What you are asked to do -
Transcribe each line of the records below exactly, excluding any embedded images.
--------------------------------
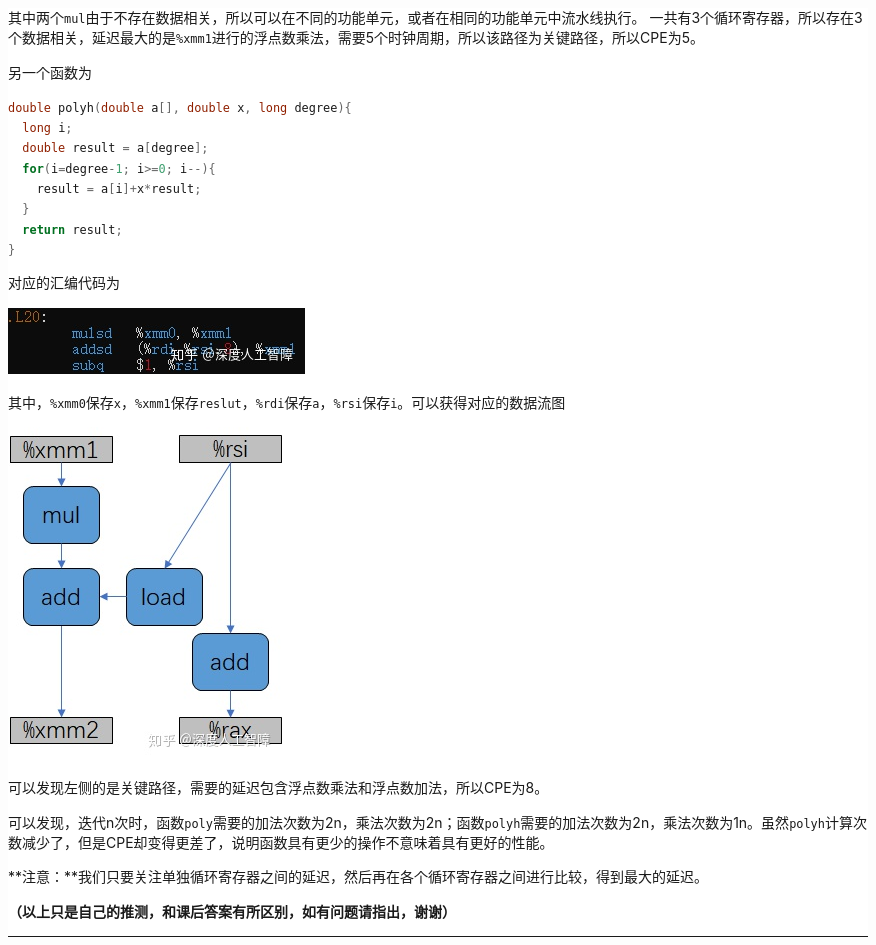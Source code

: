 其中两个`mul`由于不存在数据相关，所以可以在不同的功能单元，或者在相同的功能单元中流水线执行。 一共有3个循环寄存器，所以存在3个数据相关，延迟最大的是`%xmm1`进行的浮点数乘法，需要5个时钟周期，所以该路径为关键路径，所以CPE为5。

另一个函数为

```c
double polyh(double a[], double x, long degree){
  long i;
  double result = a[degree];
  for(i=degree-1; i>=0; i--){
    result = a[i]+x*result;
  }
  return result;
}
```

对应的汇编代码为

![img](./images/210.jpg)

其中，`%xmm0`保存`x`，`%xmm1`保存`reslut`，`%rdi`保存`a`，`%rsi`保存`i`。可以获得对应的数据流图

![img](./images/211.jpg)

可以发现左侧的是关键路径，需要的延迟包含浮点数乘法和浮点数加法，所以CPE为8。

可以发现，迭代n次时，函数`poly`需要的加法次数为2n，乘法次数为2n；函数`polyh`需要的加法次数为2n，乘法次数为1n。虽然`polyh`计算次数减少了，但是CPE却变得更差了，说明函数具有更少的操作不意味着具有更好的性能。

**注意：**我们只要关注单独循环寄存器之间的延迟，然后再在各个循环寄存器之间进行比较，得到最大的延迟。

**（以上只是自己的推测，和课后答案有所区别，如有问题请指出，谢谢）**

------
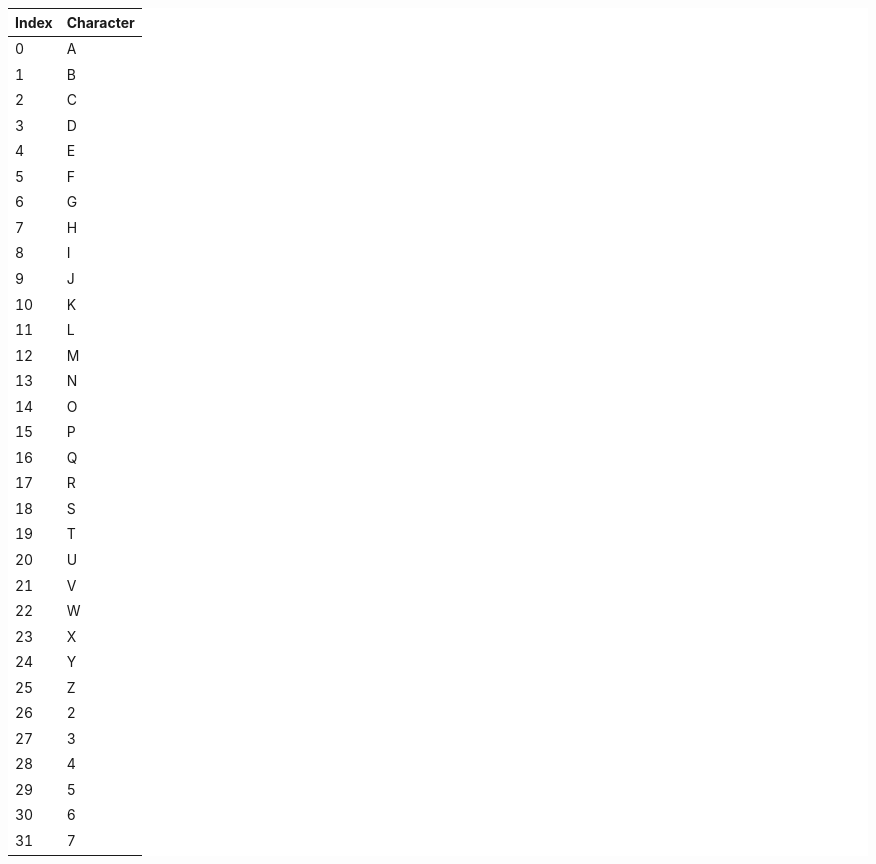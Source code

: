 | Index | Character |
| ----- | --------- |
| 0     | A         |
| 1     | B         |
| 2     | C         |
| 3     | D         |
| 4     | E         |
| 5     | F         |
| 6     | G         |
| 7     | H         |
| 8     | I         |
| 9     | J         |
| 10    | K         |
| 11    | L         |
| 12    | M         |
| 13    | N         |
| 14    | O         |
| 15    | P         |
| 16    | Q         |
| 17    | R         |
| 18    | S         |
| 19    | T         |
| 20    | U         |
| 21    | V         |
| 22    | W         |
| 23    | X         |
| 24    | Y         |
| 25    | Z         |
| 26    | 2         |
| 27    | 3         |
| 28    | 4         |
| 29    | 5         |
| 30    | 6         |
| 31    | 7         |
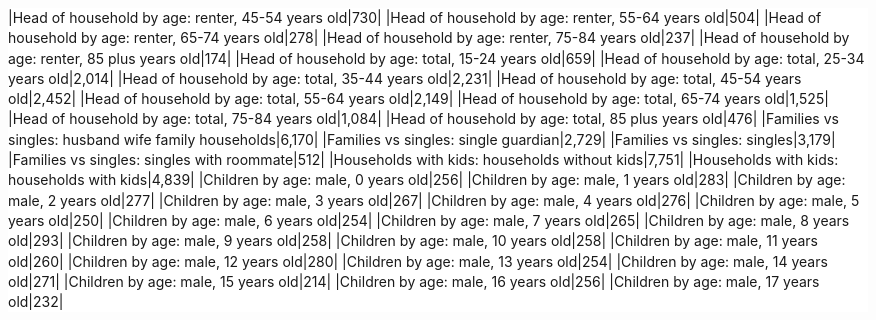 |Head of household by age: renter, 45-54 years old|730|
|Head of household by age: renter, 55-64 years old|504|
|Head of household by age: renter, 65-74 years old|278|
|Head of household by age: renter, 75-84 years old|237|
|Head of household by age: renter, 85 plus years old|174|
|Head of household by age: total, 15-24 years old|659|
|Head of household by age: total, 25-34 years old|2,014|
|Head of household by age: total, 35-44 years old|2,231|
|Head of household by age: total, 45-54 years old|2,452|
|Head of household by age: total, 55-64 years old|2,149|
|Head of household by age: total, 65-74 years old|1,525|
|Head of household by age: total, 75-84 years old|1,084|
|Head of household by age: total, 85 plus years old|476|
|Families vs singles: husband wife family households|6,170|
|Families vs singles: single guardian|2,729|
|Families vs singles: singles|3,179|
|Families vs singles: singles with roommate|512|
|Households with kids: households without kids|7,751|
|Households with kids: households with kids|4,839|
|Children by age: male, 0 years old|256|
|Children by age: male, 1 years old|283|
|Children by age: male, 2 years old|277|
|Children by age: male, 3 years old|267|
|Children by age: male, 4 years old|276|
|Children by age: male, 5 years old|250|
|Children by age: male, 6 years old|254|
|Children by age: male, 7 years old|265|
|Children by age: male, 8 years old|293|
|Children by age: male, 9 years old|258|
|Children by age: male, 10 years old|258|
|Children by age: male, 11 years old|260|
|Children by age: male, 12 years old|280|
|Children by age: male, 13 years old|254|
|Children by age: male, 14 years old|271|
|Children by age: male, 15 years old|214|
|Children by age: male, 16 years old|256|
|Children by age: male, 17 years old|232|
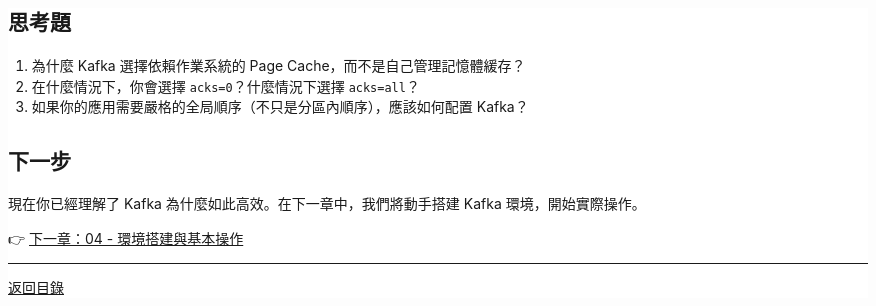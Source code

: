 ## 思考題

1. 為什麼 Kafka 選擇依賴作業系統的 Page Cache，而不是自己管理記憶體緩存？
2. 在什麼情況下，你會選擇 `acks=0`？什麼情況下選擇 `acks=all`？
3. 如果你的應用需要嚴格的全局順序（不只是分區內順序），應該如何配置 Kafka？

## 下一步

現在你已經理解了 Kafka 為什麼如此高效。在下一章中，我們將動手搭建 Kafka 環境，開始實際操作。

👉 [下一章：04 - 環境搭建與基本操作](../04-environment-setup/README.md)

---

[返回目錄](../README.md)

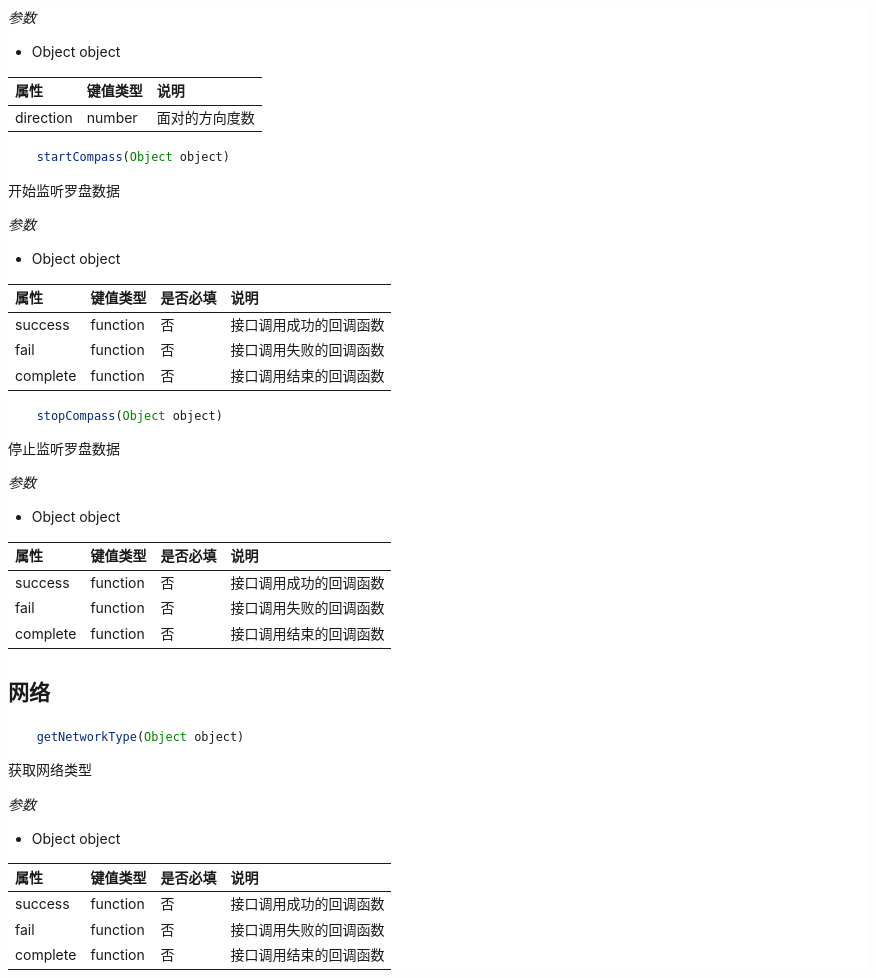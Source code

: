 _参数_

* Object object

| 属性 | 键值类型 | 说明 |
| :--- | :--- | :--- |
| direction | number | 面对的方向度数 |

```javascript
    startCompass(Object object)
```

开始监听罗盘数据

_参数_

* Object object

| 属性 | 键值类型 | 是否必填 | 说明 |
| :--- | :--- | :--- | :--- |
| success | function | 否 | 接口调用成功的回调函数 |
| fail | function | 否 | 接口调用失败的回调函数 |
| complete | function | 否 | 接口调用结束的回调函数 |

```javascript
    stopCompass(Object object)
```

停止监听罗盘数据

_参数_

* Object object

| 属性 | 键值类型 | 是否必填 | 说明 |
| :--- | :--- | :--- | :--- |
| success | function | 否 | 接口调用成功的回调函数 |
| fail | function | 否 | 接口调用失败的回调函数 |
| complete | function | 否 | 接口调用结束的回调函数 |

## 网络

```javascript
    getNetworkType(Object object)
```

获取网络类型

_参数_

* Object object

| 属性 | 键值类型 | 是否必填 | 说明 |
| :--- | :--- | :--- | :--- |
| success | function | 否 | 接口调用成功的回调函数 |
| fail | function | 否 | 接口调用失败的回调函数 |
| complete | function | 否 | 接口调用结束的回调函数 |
--------------------------------
Task output -
Source code

: 其中两个`mul`由于不存在数据相关，所以可以在不同的功能单元，或者在相同的功能单元中流水线执行。 一共有3个循环寄存器，所以存在3个数据相关，延迟最大的是`%xmm1`进行的浮点数乘法，需要5个时钟周期，所以该路径为关键路径，所以CPE为5。

另一个函数为

```c
double polyh(double a[], double x, long degree){
  long i;
  double result = a[degree];
  for(i=degree-1; i>=0; i--){
    result = a[i]+x*result;
  }
  return result;
}
```

对应的汇编代码为

![img](./images/210.jpg)

其中，`%xmm0`保存`x`，`%xmm1`保存`reslut`，`%rdi`保存`a`，`%rsi`保存`i`。可以获得对应的数据流图

![img](./images/211.jpg)

可以发现左侧的是关键路径，需要的延迟包含浮点数乘法和浮点数加法，所以CPE为8。

可以发现，迭代n次时，函数`poly`需要的加法次数为2n，乘法次数为2n；函数`polyh`需要的加法次数为2n，乘法次数为1n。虽然`polyh`计算次数减少了，但是CPE却变得更差了，说明函数具有更少的操作不意味着具有更好的性能。

**注意：**我们只要关注单独循环寄存器之间的延迟，然后再在各个循环寄存器之间进行比较，得到最大的延迟。

**（以上只是自己的推测，和课后答案有所区别，如有问题请指出，谢谢）**

------
Source code

: | Index | Character |
| ----- | --------- |
| 0     | A         |
| 1     | B         |
| 2     | C         |
| 3     | D         |
| 4     | E         |
| 5     | F         |
| 6     | G         |
| 7     | H         |
| 8     | I         |
| 9     | J         |
| 10    | K         |
| 11    | L         |
| 12    | M         |
| 13    | N         |
| 14    | O         |
| 15    | P         |
| 16    | Q         |
| 17    | R         |
| 18    | S         |
| 19    | T         |
| 20    | U         |
| 21    | V         |
| 22    | W         |
| 23    | X         |
| 24    | Y         |
| 25    | Z         |
| 26    | 2         |
| 27    | 3         |
| 28    | 4         |
| 29    | 5         |
| 30    | 6         |
| 31    | 7         |
 |Head of household by age: renter, 45-54 years old|730|
|Head of household by age: renter, 55-64 years old|504|
|Head of household by age: renter, 65-74 years old|278|
|Head of household by age: renter, 75-84 years old|237|
|Head of household by age: renter, 85 plus years old|174|
|Head of household by age: total, 15-24 years old|659|
|Head of household by age: total, 25-34 years old|2,014|
|Head of household by age: total, 35-44 years old|2,231|
|Head of household by age: total, 45-54 years old|2,452|
|Head of household by age: total, 55-64 years old|2,149|
|Head of household by age: total, 65-74 years old|1,525|
|Head of household by age: total, 75-84 years old|1,084|
|Head of household by age: total, 85 plus years old|476|
|Families vs singles: husband wife family households|6,170|
|Families vs singles: single guardian|2,729|
|Families vs singles: singles|3,179|
|Families vs singles: singles with roommate|512|
|Households with kids: households without kids|7,751|
|Households with kids: households with kids|4,839|
|Children by age: male, 0 years old|256|
|Children by age: male, 1 years old|283|
|Children by age: male, 2 years old|277|
|Children by age: male, 3 years old|267|
|Children by age: male, 4 years old|276|
|Children by age: male, 5 years old|250|
|Children by age: male, 6 years old|254|
|Children by age: male, 7 years old|265|
|Children by age: male, 8 years old|293|
|Children by age: male, 9 years old|258|
|Children by age: male, 10 years old|258|
|Children by age: male, 11 years old|260|
|Children by age: male, 12 years old|280|
|Children by age: male, 13 years old|254|
|Children by age: male, 14 years old|271|
|Children by age: male, 15 years old|214|
|Children by age: male, 16 years old|256|
|Children by age: male, 17 years old|232|
Source code

: ## 思考題

1. 為什麼 Kafka 選擇依賴作業系統的 Page Cache，而不是自己管理記憶體緩存？
2. 在什麼情況下，你會選擇 `acks=0`？什麼情況下選擇 `acks=all`？
3. 如果你的應用需要嚴格的全局順序（不只是分區內順序），應該如何配置 Kafka？

## 下一步

現在你已經理解了 Kafka 為什麼如此高效。在下一章中，我們將動手搭建 Kafka 環境，開始實際操作。

👉 [下一章：04 - 環境搭建與基本操作](../04-environment-setup/README.md)

---

[返回目錄](../README.md)

Source code

: _参数_

* Object object

| 属性 | 键值类型 | 说明 |
| :--- | :--- | :--- |
| direction | number | 面对的方向度数 |

```javascript
    startCompass(Object object)
```

开始监听罗盘数据

_参数_

* Object object

| 属性 | 键值类型 | 是否必填 | 说明 |
| :--- | :--- | :--- | :--- |
| success | function | 否 | 接口调用成功的回调函数 |
| fail | function | 否 | 接口调用失败的回调函数 |
| complete | function | 否 | 接口调用结束的回调函数 |

```javascript
    stopCompass(Object object)
```

停止监听罗盘数据

_参数_

* Object object

| 属性 | 键值类型 | 是否必填 | 说明 |
| :--- | :--- | :--- | :--- |
| success | function | 否 | 接口调用成功的回调函数 |
| fail | function | 否 | 接口调用失败的回调函数 |
| complete | function | 否 | 接口调用结束的回调函数 |

## 网络

```javascript
    getNetworkType(Object object)
```

获取网络类型

_参数_

* Object object

| 属性 | 键值类型 | 是否必填 | 说明 |
| :--- | :--- | :--- | :--- |
| success | function | 否 | 接口调用成功的回调函数 |
| fail | function | 否 | 接口调用失败的回调函数 |
| complete | function | 否 | 接口调用结束的回调函数 |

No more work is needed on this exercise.